(Stored records)
☆ ☆ ☆ ☆

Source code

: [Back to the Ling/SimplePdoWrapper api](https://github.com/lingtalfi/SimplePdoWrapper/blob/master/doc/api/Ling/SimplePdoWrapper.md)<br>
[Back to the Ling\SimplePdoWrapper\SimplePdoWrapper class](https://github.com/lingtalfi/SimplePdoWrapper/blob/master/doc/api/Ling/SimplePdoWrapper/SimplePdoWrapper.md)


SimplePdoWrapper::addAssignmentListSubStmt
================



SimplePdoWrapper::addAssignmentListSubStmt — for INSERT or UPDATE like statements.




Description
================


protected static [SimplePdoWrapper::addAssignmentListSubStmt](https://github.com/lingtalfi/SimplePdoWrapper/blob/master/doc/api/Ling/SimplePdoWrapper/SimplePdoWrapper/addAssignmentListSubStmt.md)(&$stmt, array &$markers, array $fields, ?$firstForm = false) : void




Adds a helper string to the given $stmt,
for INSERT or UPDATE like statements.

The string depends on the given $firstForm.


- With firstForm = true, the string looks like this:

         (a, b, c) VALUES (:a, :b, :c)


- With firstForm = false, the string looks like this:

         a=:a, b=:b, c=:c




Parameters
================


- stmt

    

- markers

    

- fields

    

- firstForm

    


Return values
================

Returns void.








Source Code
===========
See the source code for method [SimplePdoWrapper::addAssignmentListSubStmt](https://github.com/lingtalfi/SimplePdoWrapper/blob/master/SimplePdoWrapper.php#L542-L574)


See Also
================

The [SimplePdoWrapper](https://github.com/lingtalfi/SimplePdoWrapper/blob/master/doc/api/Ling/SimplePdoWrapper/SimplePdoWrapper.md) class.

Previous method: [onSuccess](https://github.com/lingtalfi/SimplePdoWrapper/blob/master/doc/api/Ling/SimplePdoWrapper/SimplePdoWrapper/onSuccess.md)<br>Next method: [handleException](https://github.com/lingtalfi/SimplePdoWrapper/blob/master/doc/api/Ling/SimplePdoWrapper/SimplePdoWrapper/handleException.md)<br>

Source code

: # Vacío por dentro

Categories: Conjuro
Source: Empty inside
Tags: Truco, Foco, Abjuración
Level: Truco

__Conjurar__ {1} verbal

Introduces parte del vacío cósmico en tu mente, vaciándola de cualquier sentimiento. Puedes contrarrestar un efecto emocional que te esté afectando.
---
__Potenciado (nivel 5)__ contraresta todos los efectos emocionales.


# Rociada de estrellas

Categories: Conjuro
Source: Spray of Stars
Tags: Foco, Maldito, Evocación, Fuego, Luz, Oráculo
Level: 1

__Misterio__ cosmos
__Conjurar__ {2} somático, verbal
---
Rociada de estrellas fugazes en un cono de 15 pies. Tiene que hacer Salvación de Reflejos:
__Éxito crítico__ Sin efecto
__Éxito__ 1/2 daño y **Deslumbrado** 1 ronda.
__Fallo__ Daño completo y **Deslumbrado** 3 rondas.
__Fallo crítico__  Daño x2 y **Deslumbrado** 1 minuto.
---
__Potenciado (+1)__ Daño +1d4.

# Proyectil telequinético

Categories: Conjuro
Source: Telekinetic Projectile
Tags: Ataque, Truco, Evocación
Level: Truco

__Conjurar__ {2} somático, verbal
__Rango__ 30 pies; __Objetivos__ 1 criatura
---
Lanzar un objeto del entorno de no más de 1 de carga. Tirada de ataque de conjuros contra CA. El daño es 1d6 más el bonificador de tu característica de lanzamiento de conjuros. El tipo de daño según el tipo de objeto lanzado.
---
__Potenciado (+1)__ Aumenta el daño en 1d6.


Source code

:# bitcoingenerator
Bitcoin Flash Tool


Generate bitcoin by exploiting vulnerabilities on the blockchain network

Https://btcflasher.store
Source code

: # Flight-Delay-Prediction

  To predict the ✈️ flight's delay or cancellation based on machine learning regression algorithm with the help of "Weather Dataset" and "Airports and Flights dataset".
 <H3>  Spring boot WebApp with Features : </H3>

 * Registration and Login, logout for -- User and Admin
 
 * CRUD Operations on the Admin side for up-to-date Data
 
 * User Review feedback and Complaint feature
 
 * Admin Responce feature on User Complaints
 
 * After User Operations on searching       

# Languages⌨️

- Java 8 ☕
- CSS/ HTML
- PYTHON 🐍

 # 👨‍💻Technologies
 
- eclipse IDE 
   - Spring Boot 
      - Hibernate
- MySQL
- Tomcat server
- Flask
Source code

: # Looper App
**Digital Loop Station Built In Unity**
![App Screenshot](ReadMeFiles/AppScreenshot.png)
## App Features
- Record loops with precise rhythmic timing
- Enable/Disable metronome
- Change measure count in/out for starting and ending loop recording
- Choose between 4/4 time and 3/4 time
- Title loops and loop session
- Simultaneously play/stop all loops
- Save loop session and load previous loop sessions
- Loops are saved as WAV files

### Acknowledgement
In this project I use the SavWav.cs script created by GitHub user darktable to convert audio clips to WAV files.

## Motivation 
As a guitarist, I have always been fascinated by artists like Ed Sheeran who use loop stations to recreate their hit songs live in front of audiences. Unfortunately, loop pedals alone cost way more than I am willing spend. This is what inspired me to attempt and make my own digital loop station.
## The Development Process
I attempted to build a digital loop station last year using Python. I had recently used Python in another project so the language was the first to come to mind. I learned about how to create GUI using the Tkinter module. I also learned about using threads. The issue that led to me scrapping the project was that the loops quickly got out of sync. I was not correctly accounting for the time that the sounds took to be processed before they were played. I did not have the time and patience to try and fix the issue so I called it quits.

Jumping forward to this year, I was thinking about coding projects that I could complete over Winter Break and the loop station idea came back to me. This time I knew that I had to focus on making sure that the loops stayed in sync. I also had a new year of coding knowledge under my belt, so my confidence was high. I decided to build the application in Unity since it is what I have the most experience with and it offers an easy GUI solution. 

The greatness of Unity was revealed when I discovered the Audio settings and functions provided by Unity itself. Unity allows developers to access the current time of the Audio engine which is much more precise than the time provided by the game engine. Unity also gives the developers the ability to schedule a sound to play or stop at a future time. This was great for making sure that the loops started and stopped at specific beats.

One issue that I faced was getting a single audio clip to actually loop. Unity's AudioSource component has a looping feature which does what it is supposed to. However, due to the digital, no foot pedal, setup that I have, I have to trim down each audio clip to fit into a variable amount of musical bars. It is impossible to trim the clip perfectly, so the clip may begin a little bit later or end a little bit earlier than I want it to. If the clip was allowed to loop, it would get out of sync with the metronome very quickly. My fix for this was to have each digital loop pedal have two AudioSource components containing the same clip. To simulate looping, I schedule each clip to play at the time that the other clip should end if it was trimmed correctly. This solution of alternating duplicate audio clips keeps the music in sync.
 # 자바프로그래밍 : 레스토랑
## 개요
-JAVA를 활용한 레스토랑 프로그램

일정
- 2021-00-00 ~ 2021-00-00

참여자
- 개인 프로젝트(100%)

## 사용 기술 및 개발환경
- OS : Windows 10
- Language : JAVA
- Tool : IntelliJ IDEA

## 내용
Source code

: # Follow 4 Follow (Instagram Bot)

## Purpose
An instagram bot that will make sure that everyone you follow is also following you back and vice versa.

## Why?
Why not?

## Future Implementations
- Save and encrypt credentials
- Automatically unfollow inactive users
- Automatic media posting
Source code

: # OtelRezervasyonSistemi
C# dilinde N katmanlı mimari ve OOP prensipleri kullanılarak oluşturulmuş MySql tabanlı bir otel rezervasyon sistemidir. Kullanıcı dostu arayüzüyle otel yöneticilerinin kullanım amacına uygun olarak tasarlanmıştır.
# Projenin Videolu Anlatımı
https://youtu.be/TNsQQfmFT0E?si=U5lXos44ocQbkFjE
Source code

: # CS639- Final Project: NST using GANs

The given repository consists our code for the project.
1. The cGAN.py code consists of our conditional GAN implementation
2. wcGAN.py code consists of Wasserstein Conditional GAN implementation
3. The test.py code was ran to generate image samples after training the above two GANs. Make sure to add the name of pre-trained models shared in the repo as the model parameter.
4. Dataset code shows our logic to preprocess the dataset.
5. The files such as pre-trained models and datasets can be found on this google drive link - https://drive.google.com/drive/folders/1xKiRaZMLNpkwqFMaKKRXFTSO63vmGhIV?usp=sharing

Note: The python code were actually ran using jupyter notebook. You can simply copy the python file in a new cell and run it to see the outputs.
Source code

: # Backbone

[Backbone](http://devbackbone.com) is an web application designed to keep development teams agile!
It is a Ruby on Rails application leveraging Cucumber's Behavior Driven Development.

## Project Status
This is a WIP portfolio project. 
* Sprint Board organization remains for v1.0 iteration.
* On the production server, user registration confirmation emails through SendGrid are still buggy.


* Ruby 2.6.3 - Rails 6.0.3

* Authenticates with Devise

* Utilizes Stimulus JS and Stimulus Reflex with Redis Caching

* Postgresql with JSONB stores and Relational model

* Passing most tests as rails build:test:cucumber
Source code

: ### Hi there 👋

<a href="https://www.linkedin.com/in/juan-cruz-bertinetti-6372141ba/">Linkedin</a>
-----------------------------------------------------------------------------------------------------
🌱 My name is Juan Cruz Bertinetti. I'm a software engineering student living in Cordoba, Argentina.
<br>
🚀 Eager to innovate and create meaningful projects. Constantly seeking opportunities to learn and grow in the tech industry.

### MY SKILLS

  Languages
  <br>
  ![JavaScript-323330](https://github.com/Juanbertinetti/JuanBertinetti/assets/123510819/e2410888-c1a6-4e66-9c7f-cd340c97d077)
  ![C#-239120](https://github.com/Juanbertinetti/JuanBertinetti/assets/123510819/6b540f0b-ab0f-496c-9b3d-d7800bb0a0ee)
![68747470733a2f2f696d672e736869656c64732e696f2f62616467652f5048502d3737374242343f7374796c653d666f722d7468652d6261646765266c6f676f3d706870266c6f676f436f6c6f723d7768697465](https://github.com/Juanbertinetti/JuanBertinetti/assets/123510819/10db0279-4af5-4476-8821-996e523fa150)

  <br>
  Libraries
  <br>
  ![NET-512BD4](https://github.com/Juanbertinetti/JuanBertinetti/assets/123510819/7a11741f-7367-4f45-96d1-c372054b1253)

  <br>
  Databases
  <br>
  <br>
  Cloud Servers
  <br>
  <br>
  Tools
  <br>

☆ ☆ ☆ ☆

Task to complete
Copy every line from the records that holds the string "looks".

Reply to the task
- With firstForm = true, the string looks like this:
- With firstForm = false, the string looks like this:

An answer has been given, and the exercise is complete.